*** MATERIAL SHOWN Section Begins ***

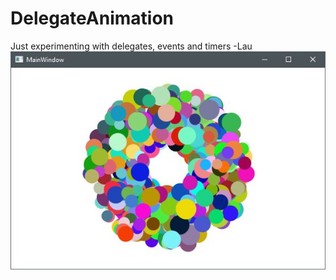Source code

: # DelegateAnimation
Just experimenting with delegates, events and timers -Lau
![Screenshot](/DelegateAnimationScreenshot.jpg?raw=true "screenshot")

*** MATERIAL SHOWN Section Ends ***
*** MATERIAL SHOWN Section Begins ***

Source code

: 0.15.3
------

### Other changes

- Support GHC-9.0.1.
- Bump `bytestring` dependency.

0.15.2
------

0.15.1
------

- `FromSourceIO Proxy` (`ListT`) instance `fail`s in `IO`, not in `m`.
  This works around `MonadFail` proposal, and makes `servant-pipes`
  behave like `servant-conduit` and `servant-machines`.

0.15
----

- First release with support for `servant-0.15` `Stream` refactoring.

*** MATERIAL SHOWN Section Ends ***

◆ **EXERCISE INSTRUCTIONS**
Once the line with "### Other changes" is found in the records above, print exactly that line and every line after it through the line with "- First release".

◆ **THE ANSWER**
### Other changes

- Support GHC-9.0.1.
- Bump `bytestring` dependency.

0.15.2
------

0.15.1
------

- `FromSourceIO Proxy` (`ListT`) instance `fail`s in `IO`, not in `m`.
  This works around `MonadFail` proposal, and makes `servant-pipes`
  behave like `servant-conduit` and `servant-machines`.

0.15
----

- First release with support for `servant-0.15` `Stream` refactoring.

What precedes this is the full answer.